DATASET EXTRACT.
⟨

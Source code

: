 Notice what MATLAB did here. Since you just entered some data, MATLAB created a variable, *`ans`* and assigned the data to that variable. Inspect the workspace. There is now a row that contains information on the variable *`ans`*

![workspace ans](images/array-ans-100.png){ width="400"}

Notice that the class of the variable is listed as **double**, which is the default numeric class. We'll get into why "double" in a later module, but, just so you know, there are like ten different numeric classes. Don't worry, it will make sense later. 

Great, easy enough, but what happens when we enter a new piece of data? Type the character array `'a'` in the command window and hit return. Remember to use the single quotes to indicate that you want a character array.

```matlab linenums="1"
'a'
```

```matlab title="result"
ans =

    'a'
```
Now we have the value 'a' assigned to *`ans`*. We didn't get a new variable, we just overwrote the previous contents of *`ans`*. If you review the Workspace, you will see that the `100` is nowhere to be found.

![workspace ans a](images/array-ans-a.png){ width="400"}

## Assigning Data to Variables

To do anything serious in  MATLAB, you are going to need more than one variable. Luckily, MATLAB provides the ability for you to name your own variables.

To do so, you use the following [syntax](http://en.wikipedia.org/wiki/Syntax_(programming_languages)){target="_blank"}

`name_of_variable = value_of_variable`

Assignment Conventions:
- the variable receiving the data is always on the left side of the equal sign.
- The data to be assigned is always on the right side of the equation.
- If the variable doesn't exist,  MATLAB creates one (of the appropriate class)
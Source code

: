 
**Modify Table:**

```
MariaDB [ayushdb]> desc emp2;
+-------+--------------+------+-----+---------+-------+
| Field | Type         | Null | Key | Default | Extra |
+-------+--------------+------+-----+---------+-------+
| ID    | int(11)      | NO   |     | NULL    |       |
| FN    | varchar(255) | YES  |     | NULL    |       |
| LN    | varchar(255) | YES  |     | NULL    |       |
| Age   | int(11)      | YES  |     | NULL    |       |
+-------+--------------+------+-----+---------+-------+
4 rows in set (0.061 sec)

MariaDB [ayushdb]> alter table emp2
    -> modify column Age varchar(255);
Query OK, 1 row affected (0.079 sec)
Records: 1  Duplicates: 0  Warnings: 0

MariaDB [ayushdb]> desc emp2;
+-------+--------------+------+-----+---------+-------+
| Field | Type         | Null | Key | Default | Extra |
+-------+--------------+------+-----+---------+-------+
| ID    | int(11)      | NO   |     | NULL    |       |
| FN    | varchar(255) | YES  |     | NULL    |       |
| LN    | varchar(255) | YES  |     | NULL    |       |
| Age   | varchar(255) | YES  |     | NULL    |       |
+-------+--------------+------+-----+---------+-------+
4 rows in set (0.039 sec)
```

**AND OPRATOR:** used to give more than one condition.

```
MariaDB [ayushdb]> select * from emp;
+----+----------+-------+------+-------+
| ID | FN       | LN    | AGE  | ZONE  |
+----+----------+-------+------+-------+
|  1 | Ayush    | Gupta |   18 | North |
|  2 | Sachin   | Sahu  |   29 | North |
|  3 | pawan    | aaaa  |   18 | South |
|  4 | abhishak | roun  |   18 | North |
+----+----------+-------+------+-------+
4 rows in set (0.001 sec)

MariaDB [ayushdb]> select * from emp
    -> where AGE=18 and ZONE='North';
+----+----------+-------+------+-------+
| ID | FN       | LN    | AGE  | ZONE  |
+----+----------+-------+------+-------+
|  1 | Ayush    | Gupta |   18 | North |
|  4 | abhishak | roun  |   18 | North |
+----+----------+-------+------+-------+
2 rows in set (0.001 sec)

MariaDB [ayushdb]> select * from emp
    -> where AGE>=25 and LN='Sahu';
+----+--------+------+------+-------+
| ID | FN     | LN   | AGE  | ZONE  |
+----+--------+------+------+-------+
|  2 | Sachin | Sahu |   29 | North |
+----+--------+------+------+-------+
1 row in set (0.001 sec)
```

⟩

Filter the listing by the string "assigned"; copy each matching line.

RESPONSE TO THIS EXERCISE.
: Notice what MATLAB did here. Since you just entered some data, MATLAB created a variable, *`ans`* and assigned the data to that variable. Inspect the workspace. There is now a row that contains information on the variable *`ans`*
Now we have the value 'a' assigned to *`ans`*. We didn't get a new variable, we just overwrote the previous contents of *`ans`*. If you review the Workspace, you will see that the `100` is nowhere to be found.
- The data to be assigned is always on the right side of the equation.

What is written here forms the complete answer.